Film Festival & Doc/Fest

Sheffield Friends of the Earth's Film Festival has now finished. We hope to show more films in the future and we have already started to look at new ways to deliver the films to new audiences.

If you'd like to watch even more green documentaries then you'll be please to know that four more are being screened at the Sheffield Doc Fest. This takes places at various venues and times from the 7th - 12th June. the films are described below:

1: A Dangerous Game: https://sheffdocfest.com/films/5571

The public backlash to Donald Trump’s golf resort in Aberdeenshire’s Menie estate was overwhelming. Built on the razed site of rare sand dune formations, the outcry spread internationally in the wake of filmmaker Anthony Baxter’s successful documentary You’ve Been Trumped. In this follow-up, he sits down with Donald Trump to challenge his plans for extension along the Scottish coastline and examines the ecological cost in similar golf parks. Spanning Dubrovnik, Las Vegas, New Jersey, and Abu Dhabi, he addresses issues from the sport’s gender imbalance to the irresponsible use of potable water by the global golf industry: the amount used annually to transform arid land into grassy playgrounds for the world’s rich is enough for 80% of the world’s population.
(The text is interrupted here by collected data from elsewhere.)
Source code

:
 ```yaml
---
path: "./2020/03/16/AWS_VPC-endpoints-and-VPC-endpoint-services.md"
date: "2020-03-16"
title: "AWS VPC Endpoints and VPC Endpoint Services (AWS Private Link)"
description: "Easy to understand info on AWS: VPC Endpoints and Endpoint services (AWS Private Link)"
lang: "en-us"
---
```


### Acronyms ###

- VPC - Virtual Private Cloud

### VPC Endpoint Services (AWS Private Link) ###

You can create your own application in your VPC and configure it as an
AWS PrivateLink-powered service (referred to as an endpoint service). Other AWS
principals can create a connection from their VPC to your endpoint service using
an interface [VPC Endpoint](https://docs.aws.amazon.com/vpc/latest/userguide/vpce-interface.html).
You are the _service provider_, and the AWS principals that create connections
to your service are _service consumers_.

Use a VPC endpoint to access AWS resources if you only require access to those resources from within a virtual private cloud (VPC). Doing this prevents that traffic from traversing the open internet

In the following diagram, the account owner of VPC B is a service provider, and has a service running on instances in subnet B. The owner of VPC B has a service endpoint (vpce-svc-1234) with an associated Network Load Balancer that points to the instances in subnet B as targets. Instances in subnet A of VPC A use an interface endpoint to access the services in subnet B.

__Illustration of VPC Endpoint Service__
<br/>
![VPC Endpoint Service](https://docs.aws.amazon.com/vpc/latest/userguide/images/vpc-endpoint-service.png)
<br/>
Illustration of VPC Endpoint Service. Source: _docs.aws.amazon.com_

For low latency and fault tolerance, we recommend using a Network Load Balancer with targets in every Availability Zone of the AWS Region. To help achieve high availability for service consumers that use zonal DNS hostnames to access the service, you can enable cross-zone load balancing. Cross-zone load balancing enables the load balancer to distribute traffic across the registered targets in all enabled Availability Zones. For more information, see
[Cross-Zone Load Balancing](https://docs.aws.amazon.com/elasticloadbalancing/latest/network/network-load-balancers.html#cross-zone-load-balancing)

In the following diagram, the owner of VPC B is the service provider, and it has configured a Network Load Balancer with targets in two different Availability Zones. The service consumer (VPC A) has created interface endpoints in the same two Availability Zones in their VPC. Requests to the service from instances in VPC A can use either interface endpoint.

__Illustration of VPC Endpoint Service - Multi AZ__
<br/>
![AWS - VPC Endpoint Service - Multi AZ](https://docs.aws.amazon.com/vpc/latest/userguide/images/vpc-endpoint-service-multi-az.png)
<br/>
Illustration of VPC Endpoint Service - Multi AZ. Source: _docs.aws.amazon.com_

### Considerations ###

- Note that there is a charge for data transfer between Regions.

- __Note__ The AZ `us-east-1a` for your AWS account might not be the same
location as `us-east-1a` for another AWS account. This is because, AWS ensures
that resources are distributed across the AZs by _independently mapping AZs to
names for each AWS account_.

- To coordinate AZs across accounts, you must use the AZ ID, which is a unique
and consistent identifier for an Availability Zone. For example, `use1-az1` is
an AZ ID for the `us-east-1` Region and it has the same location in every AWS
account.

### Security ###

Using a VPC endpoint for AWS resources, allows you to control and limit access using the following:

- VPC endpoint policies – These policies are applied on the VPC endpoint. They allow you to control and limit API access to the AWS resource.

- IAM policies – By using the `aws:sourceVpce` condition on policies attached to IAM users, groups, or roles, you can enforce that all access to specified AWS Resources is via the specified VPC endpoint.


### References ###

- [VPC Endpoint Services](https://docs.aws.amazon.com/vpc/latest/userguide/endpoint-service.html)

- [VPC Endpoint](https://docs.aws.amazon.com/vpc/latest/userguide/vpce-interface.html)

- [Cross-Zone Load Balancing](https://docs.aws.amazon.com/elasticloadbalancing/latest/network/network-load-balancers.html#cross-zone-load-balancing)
Meeting with the key players in the development projects and the residents who dare oppose them, Baxter shows that the fight to reclaim our fragile, natural commons from private interests continues to be a struggle.

2. Unearthed: http://sheffdocfest.com/films/5633

Karoo, South Africa. As this sparsely populated region considers introducing shale gas drilling, filmmaker Jolynn Minnaar at first keeps an open mind. After all, the community is impoverished, with very high unemployment and bleak prospects, and could do with a booming industry. Armed with nothing more than her inquisitive nature and a camera, she soon finds herself travelling to America, to the frontline of the fracking industry. What she discovers is a bleak landscape, where powerful energy companies have exploited the land, at a terrible cost to both the environment and the health of the local communities. It's a world where ill families are either desperate to talk, or bound by nondisclosure agreements that allow the companies to control a dangerous mythology. Minaar's journey into America's heart of darkness is an absorbing primer on the fracking industry – and a necessary wake-up call to the rest of the world.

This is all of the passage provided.